Have you heard of the Satanic Messiah? Probably not, since most people usually don’t think of Satan and the Messiah as having anything to do with each other.
Yet surprisingly, worship of the Satanic Messiah may be more common than we realize.
In fact, such worshippers may exist in our own town … maybe even in our own church!
What is the Satanic Messiah?
The Satanic Messiah usually goes by the name of “Jesus,” and is often confused with Jesus. In fact, the Satanic Messiah Jesus is identical to the Suffering King Jesus in nearly every way.

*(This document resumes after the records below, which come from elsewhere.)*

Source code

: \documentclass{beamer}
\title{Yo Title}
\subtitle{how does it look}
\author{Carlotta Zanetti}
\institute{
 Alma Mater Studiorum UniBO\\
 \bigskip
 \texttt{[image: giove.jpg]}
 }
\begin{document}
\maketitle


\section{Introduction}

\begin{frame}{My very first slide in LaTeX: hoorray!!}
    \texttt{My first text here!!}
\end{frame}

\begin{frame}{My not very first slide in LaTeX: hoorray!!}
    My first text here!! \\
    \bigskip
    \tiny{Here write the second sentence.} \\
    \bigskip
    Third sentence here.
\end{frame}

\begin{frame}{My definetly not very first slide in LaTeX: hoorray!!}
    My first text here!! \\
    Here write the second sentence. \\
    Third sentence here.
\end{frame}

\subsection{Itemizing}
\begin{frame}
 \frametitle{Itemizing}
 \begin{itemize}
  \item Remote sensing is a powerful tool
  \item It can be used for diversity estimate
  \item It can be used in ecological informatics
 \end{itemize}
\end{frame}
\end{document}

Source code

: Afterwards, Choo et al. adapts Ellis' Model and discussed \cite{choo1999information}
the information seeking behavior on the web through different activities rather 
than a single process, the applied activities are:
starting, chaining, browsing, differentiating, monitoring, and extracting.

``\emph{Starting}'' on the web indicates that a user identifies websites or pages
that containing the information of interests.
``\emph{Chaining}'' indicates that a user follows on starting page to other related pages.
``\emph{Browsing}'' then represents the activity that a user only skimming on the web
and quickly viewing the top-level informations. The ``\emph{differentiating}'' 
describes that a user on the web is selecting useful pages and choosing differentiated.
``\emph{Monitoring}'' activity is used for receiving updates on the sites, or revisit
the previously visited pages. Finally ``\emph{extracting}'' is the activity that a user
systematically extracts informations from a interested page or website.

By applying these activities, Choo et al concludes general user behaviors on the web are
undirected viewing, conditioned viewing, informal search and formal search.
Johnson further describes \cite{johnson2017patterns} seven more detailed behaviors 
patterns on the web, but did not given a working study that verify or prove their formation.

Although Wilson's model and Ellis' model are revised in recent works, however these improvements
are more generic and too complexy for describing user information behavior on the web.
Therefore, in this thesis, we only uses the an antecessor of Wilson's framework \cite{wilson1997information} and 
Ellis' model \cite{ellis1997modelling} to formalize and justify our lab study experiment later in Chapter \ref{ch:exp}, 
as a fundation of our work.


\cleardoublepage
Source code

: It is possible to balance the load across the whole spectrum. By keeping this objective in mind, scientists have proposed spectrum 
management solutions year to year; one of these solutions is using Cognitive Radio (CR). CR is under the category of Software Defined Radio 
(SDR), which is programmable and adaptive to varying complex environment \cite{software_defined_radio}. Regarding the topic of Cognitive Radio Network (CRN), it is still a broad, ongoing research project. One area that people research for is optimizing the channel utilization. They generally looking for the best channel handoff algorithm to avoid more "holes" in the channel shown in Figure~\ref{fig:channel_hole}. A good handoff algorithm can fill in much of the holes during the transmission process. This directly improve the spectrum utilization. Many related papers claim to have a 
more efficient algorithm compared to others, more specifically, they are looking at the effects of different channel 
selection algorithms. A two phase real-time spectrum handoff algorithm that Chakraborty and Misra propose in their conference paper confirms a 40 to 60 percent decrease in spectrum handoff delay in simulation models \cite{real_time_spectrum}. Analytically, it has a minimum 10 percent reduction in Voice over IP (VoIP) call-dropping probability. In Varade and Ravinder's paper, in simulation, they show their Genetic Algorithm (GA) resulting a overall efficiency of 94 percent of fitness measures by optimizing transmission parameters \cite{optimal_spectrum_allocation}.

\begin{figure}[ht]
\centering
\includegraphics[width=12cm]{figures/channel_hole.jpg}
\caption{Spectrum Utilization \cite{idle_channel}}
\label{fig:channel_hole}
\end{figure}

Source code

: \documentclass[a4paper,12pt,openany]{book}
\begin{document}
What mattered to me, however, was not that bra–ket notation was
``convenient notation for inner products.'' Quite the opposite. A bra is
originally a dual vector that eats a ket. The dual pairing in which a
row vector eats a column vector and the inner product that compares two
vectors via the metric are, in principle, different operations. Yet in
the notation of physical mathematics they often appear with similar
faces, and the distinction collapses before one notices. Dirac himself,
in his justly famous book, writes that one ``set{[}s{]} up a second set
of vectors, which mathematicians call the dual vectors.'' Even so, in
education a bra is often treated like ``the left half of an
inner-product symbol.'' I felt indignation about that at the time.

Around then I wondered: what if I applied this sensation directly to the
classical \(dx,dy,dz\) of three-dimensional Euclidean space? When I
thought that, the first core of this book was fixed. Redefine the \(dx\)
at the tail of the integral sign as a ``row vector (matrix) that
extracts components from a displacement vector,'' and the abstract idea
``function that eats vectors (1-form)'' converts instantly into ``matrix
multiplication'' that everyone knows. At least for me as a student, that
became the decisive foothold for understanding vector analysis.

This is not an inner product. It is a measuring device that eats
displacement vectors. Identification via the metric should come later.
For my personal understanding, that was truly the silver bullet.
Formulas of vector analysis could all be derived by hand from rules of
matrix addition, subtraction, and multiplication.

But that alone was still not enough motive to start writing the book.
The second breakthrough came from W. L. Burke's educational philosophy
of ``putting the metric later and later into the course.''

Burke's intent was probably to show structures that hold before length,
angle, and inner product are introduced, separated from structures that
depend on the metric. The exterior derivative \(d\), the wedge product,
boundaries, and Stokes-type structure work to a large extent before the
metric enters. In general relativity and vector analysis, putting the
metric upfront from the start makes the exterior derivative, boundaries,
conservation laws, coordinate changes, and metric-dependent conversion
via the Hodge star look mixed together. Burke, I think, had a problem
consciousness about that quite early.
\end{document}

There are only three things that set them apart. While the Satanic Messiah looks like Jesus, acts like Jesus, and talks like Jesus, the Satanic Messiah has accepted and adopted the three values of the Satanic kingdom which were offered to Jesus in Matthew 4 and Luke 4. In Matthew 4 and Luke 4, Jesus rejected the Satanic offerings of (1) self-reliance, (2) control over others, and (3) glory before men. And while Jesus rejected these things when offered to Him by Satan, the Satanic Messiah has accepted and adopted such offerings, and has even called them “good.”
Where is this Satanic Messiah so that we might avoid Him and warn others to do the same?
This Satanic Messiah is the Messiah which is often preached from the pulpits and beheld in the books of modern Christianity. If modern Christianity has patterned itself after Jesus, then the Jesus we present to the world is not the Jesus who rejected the offers of self-reliance, control over others, and glory before men, but is the “Jesus” who has accepted such values and now holds them up as virtues.
Where is such a “Jesus”? He can be found all around us. He can sometimes be found in our churches, homes, and in our own treatment of others.
If the church is the representative of Jesus to the world, then to the degree that the church seeks to meet our own needs before the needs of others, desires to control the beliefs and behaviors of others (both inside and outside the church), and chases after glory, fame, power, wealth, and recognition before men, is the same degree to which the church presents Jesus as a Satanic Messiah to the watching world.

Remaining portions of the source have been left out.